Lo Yu-Lung, Chen Yi-Sheng, Wang Po-Yu, Chang Ching-Min, Wei Guan-Ting, Hung Wei-Chun
Department of Mechanical Engineering, National Cheng Kung University (NCKU), Tainan 701401, Taiwan.
Academy of Innovative Semiconductor and Sustainable Manufacturing (AISSM), National Cheng Kung University (NCKU), Tainan 701401, Taiwan.
Biomed Opt Express. 2024 Jul 29;15(8):4909-4924. doi: 10.1364/BOE.529032. eCollection 2024 Aug 1.
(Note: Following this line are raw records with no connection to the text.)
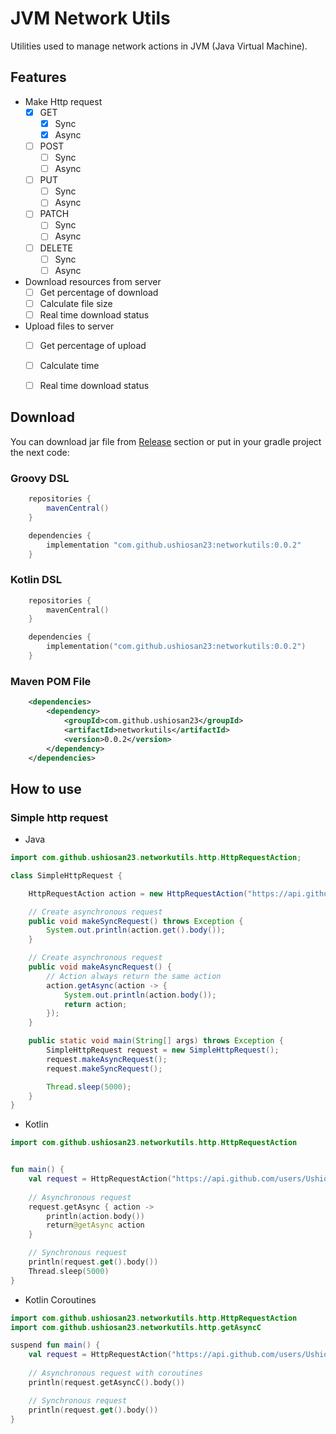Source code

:# JVM Network Utils


Utilities used to manage network actions in JVM (Java Virtual Machine).


## Features

- Make Http request
    - [x] GET
        - [x] Sync
        - [x] Async
    - [ ] POST
        - [ ] Sync
        - [ ] Async
    - [ ] PUT
        - [ ] Sync
        - [ ] Async
    - [ ] PATCH
        - [ ] Sync
        - [ ] Async
    - [ ] DELETE
        - [ ] Sync
        - [ ] Async
- Download resources from server
    - [ ] Get percentage of download
    - [ ] Calculate file size
    - [ ] Real time download status
- Upload files to server
    - [ ] Get percentage of upload
    - [ ] Calculate time
    - [ ] Real time download status


## Download

You can download jar file from [Release](#Release) section or
put in your gradle project the next code:


### Groovy DSL
```groovy
    repositories {
        mavenCentral()
    }

    dependencies {
        implementation "com.github.ushiosan23:networkutils:0.0.2"
    }
```

### Kotlin DSL
```kotlin
    repositories {
        mavenCentral()
    }

    dependencies {
        implementation("com.github.ushiosan23:networkutils:0.0.2")
    }
```

### Maven POM File
```xml 
    <dependencies>
        <dependency>
            <groupId>com.github.ushiosan23</groupId>
            <artifactId>networkutils</artifactId>
            <version>0.0.2</version>
        </dependency>
    </dependencies>
```


## How to use


### Simple http request

- Java
```java
import com.github.ushiosan23.networkutils.http.HttpRequestAction;

class SimpleHttpRequest {

    HttpRequestAction action = new HttpRequestAction("https://api.github.com/users/Ushiosan23");

    // Create asynchronous request
    public void makeSyncRequest() throws Exception {
        System.out.println(action.get().body());
    }

    // Create asynchronous request
    public void makeAsyncRequest() {
        // Action always return the same action
        action.getAsync(action -> {
            System.out.println(action.body());
            return action;
        });
    }

    public static void main(String[] args) throws Exception {
        SimpleHttpRequest request = new SimpleHttpRequest();
        request.makeAsyncRequest();
        request.makeSyncRequest();

        Thread.sleep(5000);
    }
}
```

- Kotlin
```kotlin
import com.github.ushiosan23.networkutils.http.HttpRequestAction


fun main() {
    val request = HttpRequestAction("https://api.github.com/users/Ushiosan23")
    
    // Asynchronous request
    request.getAsync { action ->
    	println(action.body())
        return@getAsync action
    }

    // Synchronous request
    println(request.get().body())
    Thread.sleep(5000)
}
```

- Kotlin Coroutines
```kotlin
import com.github.ushiosan23.networkutils.http.HttpRequestAction
import com.github.ushiosan23.networkutils.http.getAsyncC

suspend fun main() {
    val request = HttpRequestAction("https://api.github.com/users/Ushiosan23")
    
    // Asynchronous request with coroutines
    println(request.getAsyncC().body())

    // Synchronous request
    println(request.get().body())
}
```
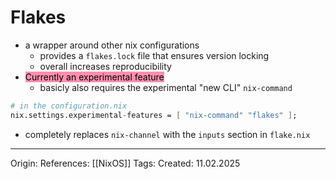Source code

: # Flakes

- a wrapper around other nix configurations
	- provides a `flakes.lock` file that ensures version locking
	- overall increases reproducibility
- <mark style="background: #FF5582A6;">Currently an experimental feature</mark>
	- basicly also requires the experimental "new CLI" `nix-command`

```nix
# in the configuration.nix
nix.settings.experimental-features = [ "nix-command" "flakes" ];
```

- completely replaces `nix-channel` with the `inputs` section in `flake.nix`

---

Origin: 
References: [[NixOS]]
Tags: 
Created: 11.02.2025

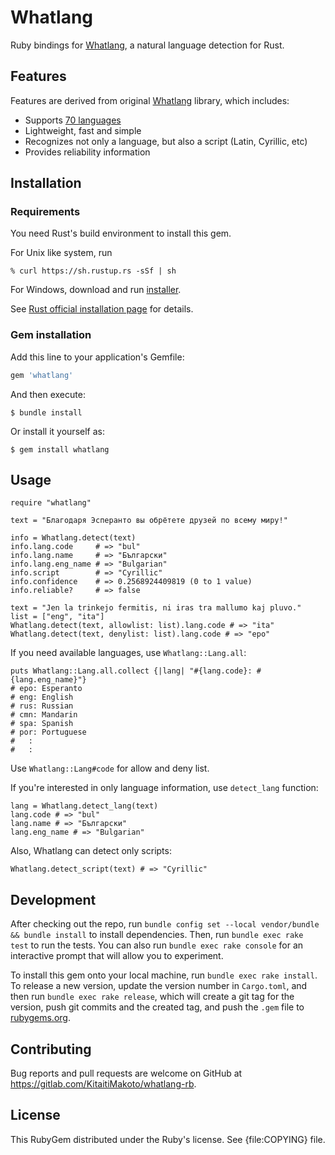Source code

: Whatlang
========

Ruby bindings for [Whatlang][], a natural language detection for Rust.

Features
--------

Features are derived from original [Whatlang][] library, which includes:

* Supports [70 languages](https://github.com/greyblake/whatlang-rs/blob/master/SUPPORTED_LANGUAGES.md)
* Lightweight, fast and simple
* Recognizes not only a language, but also a script (Latin, Cyrillic, etc)
* Provides reliability information

Installation
------------

### Requirements

You need Rust's build environment to install this gem.

For Unix like system, run

    % curl https://sh.rustup.rs -sSf | sh

For Windows, download and run [installer][].

See [Rust official installation page][] for details.

### Gem installation

Add this line to your application's Gemfile:

```ruby
gem 'whatlang'
```

And then execute:

    $ bundle install

Or install it yourself as:

    $ gem install whatlang

Usage
-----

    require "whatlang"
    
    text = "Благодаря Эсперанто вы обрётете друзей по всему миру!"
    
    info = Whatlang.detect(text)
    info.lang.code     # => "bul"
    info.lang.name     # => "Български"
    info.lang.eng_name # => "Bulgarian"
    info.script        # => "Cyrillic"
    info.confidence    # => 0.2568924409819 (0 to 1 value)
    info.reliable?     # => false
    
    text = "Jen la trinkejo fermitis, ni iras tra mallumo kaj pluvo."
    list = ["eng", "ita"]
    Whatlang.detect(text, allowlist: list).lang.code # => "ita"
    Whatlang.detect(text, denylist: list).lang.code # => "epo"

If you need available languages, use `Whatlang::Lang.all`:

    puts Whatlang::Lang.all.collect {|lang| "#{lang.code}: #{lang.eng_name}"}
    # epo: Esperanto
    # eng: English
    # rus: Russian
    # cmn: Mandarin
    # spa: Spanish
    # por: Portuguese
    #   :
    #   :

Use `Whatlang::Lang#code` for allow and deny list.

If you're interested in only language information, use `detect_lang` function:

    lang = Whatlang.detect_lang(text)
    lang.code # => "bul"
    lang.name # => "Български"
    lang.eng_name # => "Bulgarian"

Also, Whatlang can detect only scripts:

    Whatlang.detect_script(text) # => "Cyrillic"

Development
-----------

After checking out the repo, run `bundle config set --local vendor/bundle && bundle install` to install dependencies. Then, run `bundle exec rake test` to run the tests. You can also run `bundle exec rake console` for an interactive prompt that will allow you to experiment.

To install this gem onto your local machine, run `bundle exec rake install`. To release a new version, update the version number in `Cargo.toml`, and then run `bundle exec rake release`, which will create a git tag for the version, push git commits and the created tag, and push the `.gem` file to [rubygems.org](https://rubygems.org).

Contributing
------------

Bug reports and pull requests are welcome on GitHub at https://gitlab.com/KitaitiMakoto/whatlang-rb.

License
-------

This RubyGem distributed under the Ruby's license. See {file:COPYING} file.

[Whatlang]: https://github.com/greyblake/whatlang-rs
[installer]: https://static.rust-lang.org/rustup/dist/i686-pc-windows-gnu/rustup-init.exe
[Rust official installation page]: https://www.rust-lang.org/tools/install
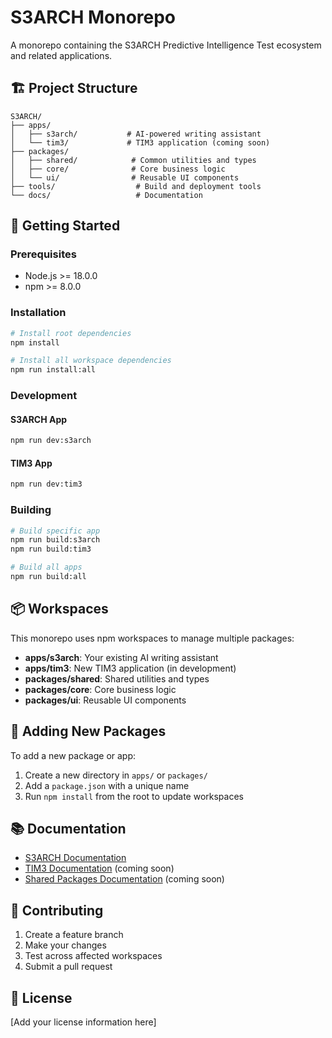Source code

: # S3ARCH Monorepo

A monorepo containing the S3ARCH Predictive Intelligence Test ecosystem and related applications.

## 🏗️ Project Structure

```
S3ARCH/
├── apps/
│   ├── s3arch/           # AI-powered writing assistant
│   └── tim3/             # TIM3 application (coming soon)
├── packages/
│   ├── shared/            # Common utilities and types
│   ├── core/              # Core business logic
│   └── ui/                # Reusable UI components
├── tools/                  # Build and deployment tools
└── docs/                   # Documentation
```

## 🚀 Getting Started

### Prerequisites
- Node.js >= 18.0.0
- npm >= 8.0.0

### Installation
```bash
# Install root dependencies
npm install

# Install all workspace dependencies
npm run install:all
```

### Development

#### S3ARCH App
```bash
npm run dev:s3arch
```

#### TIM3 App
```bash
npm run dev:tim3
```

### Building
```bash
# Build specific app
npm run build:s3arch
npm run build:tim3

# Build all apps
npm run build:all
```

## 📦 Workspaces

This monorepo uses npm workspaces to manage multiple packages:

- **apps/s3arch**: Your existing AI writing assistant
- **apps/tim3**: New TIM3 application (in development)
- **packages/shared**: Shared utilities and types
- **packages/core**: Core business logic
- **packages/ui**: Reusable UI components

## 🔧 Adding New Packages

To add a new package or app:

1. Create a new directory in `apps/` or `packages/`
2. Add a `package.json` with a unique name
3. Run `npm install` from the root to update workspaces

## 📚 Documentation

- [S3ARCH Documentation](./apps/s3arch/README.md)
- [TIM3 Documentation](./apps/tim3/README.md) (coming soon)
- [Shared Packages Documentation](./packages/shared/README.md) (coming soon)

## 🤝 Contributing

1. Create a feature branch
2. Make your changes
3. Test across affected workspaces
4. Submit a pull request

## 📄 License

[Add your license information here]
This study utilizes a Mueller matrix-based system to extract accurate glucose levels from human fingertips, addressing challenges in skin complexity. Integration of domain knowledge and data science aims to enhance prediction accuracy using a Random Forest model. The primary goal is to improve glucose level predictions by selecting effective features based on the Pearson product-moment correlation coefficient (PPMCC). The interpolation compensates for delayed glucose concentration. This study integrates domain knowledge and data science, combining a Mueller matrix-based system and a random forest model. It is noted that 16 effective features were identified from 27 test points collected from a healthy volunteer in the laboratory. These features were divided into training and prediction sets in a ratio of 8:2. As a result, the regression coefficient, R, was 0.8907 and the mean absolute relative difference (MARD) was 6.8%, respectively. This significantly improves prediction accuracy, demonstrating the model's robustness and reliability in accurately forecasting outcomes based on the identified features. In addition, in the Institutional Review Board (IRB) tests at NCKU's hospital, all data passed the same preprocessing and model. The measurement results from an individual diabetic patient demonstrate high accuracy for blood glucose concentrations below 150 mg/dL, with acceptable deviation at higher levels and no severe error zones. Over a three-month period, data from the participating diabetic patient showed a MARD of 4.44% with the R of 0.836, and the other patient recorded a MARD of 7.79% with the R of 0.855. The study shows the proposed approach accurately extracts glucose levels. Integrating domain knowledge, data science, and effective strategies significantly improves prediction accuracy.
本研究利用基于穆勒矩阵的系统从人体指尖提取准确的血糖水平,解决皮肤复杂性方面的挑战。领域知识与数据科学的整合旨在使用随机森林模型提高预测准确性。主要目标是通过基于皮尔逊积矩相关系数(PPMCC)选择有效特征来改善血糖水平预测。插值法可补偿延迟的葡萄糖浓度。本研究整合了领域知识和数据科学,将基于穆勒矩阵的系统与随机森林模型相结合。值得注意的是,从实验室中一名健康志愿者采集的27个测试点中识别出了16个有效特征。这些特征按8:2的比例分为训练集和预测集。结果,回归系数R为0.8907,平均绝对相对差异(MARD)为6.8%。这显著提高了预测准确性,证明了该模型基于所识别特征准确预测结果的稳健性和可靠性。此外,在国立成功大学医院的机构审查委员会(IRB)测试中,所有数据都经过了相同的预处理和模型。一名糖尿病患者的测量结果表明,对于血糖浓度低于150 mg/dL的情况具有较高的准确性,在较高水平时偏差可接受,且不存在严重误差区域。在三个月的时间里,参与研究的糖尿病患者的数据显示MARD为4.44%,R为0.836,另一名患者记录的MARD为7.79%,R为0.855。该研究表明所提出的方法能够准确提取血糖水平。整合领域知识、数据科学和有效策略可显著提高预测准确性。